Mettons-nous, tout de suite, d'accord. La grande militante, Basma Khelfaoui-Belaïd, n'a pas l'habitude de dire n'importe quoi, ni de débiter des sottises. Celle qui a déclaré, au journal, « Le Monde »,le 8 février 2013, « Chokri Belaïd est mon mari, le père de mes deux filles, mon compagnon, mon cher ami et l'homme que j'ai aimé »,le prouve, amplement, non seulement, en portant, bien haut, le flambeau que le martyr Chokri Belaïd, n'a jamais laissé tomber, mais, surtout, en faisant, tout, pour que, ce lâche et vil acte, inhumain, reste présent, dans les mémoires, et ne passe, jamais, selon le souhait de ses commanditaires et exécutants, à la trappe de l'oubli.

Grace, notamment, à l'abnégation de sa veuve, notre imaginaire collectif intégrera, pour longtemps, encore, le parcours de ce grand militant, sincère et engagé, qu'était le martyr Chokri Belaïd. L'on ne peut oublier, sur le plan politique, essentiellement, que le 12 mars 2011, il avait obtenu la légalisation de son parti politique, le Mouvement des patriotes démocrates. Cinq mois, à peine, avant son assassinat, le 2 septembre 2012, il créa le Parti unifié des patriotes démocrates, avec d’autres militants patriotes démocrates. C'est avec ce parti, que le martyr, Chokri Belaïd, a participé à la création du Front populaire, une coalition de partis de gauche qui est venue enrichir et renforcer le front républicain.

Mais, avant de vous livrer l'interview de Basma Khelfaoui-Belaïd, que vous pouvez lire, ici-bas, ou à partir de la source en cliquant, ici, je voudrais m'attarder, quelque peu, sur le tire de cette interview : « Marzouki a menti au juge ».Je ne sais, si c'est vrai, ou faux, car je n'ai pas les moyens de le vérifier. En fait, en la matière, seul le juge d'instruction peut en être... juge, justement. Par contre je sais une chose : Tout président de la République qui mentirait, sciemment, surtout, pour dissimuler la vérité, se rendrait coupable, de parjure. En effet, nul juriste ne peut nier, le fait, qu'un Président qui fait un faux serment, c'est-à-dire, qui viole son serment fait devant la Nation, se parjure. Parjurer, ne signifie-t-il pas, en effet, faire volte-face, violer son serment, manquer à sa parole, trahir la confiance placée en lui, revenir sur ses promesses de servir les intérêts supérieur de l'Etat, se dédire en disant le contraire de qu'il avait, auparavant, dit ?

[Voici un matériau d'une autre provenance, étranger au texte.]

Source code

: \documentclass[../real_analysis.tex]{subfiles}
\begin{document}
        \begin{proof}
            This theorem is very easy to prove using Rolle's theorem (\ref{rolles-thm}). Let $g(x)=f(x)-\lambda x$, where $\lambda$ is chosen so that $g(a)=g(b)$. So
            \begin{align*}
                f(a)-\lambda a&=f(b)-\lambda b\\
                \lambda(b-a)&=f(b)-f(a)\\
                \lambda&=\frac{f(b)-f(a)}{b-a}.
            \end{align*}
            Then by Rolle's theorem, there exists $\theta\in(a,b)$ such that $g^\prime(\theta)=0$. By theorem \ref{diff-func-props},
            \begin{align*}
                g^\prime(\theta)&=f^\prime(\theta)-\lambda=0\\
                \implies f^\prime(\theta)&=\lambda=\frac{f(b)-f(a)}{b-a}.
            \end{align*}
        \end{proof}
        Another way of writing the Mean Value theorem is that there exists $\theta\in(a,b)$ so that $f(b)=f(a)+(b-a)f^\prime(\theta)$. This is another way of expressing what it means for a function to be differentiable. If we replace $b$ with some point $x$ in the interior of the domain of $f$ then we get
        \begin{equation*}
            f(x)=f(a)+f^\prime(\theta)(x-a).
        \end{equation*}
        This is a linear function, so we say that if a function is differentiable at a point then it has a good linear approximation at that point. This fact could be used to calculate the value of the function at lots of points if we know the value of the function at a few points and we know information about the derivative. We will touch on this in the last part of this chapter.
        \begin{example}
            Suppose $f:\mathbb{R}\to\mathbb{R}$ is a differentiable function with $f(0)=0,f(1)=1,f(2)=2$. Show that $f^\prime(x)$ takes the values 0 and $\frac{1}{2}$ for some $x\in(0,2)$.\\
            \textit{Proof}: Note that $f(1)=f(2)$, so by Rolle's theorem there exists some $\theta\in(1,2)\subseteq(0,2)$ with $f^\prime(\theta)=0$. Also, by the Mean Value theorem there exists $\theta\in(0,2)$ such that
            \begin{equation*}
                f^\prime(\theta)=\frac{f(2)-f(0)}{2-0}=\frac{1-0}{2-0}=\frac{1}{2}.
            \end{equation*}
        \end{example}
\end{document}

En France, le 4 avril 2013, Thierry Lazaro, député UMP du Nord, a déposé deux propositions de loi, l’une instituant un délit de parjure, l’autre instaurant l’inéligibilité d’une personne se rendant coupable de parjure. « Dans le légitime souci de moralisation de la vie publique, il convient de ne pas cantonner, à la seule sphère juridique, le délit de mensonge », écrit-il, dans un communiqué, ajoutant qu'il convint d'ajouter un « délit de parjure, dans le droit français ».Il a, également, déposé une deuxième proposition de loi, visant à « rendre inéligible, toute personne qui s’est rendue coupable de parjure ou qui a menti, publiquement, dans une affaire pénale ou fiscale, le concernant ».Lui faisant écho, un autre député UMP, Daniel Fasquelle, a déposé une proposition de loi, pour que soit sanctionné, par une inéligibilité à vie, un mensonge proféré devant l’Assemblée nationale ou le Sénat, en séance publique. Pourrait-on espérer voir, un jour, un panel de nos élus, déposer des projets de lois, allant dans le même sens ? Ou bien faudrait-t-il croire que le mensonge ferait école et force de loi, en Tunisie ?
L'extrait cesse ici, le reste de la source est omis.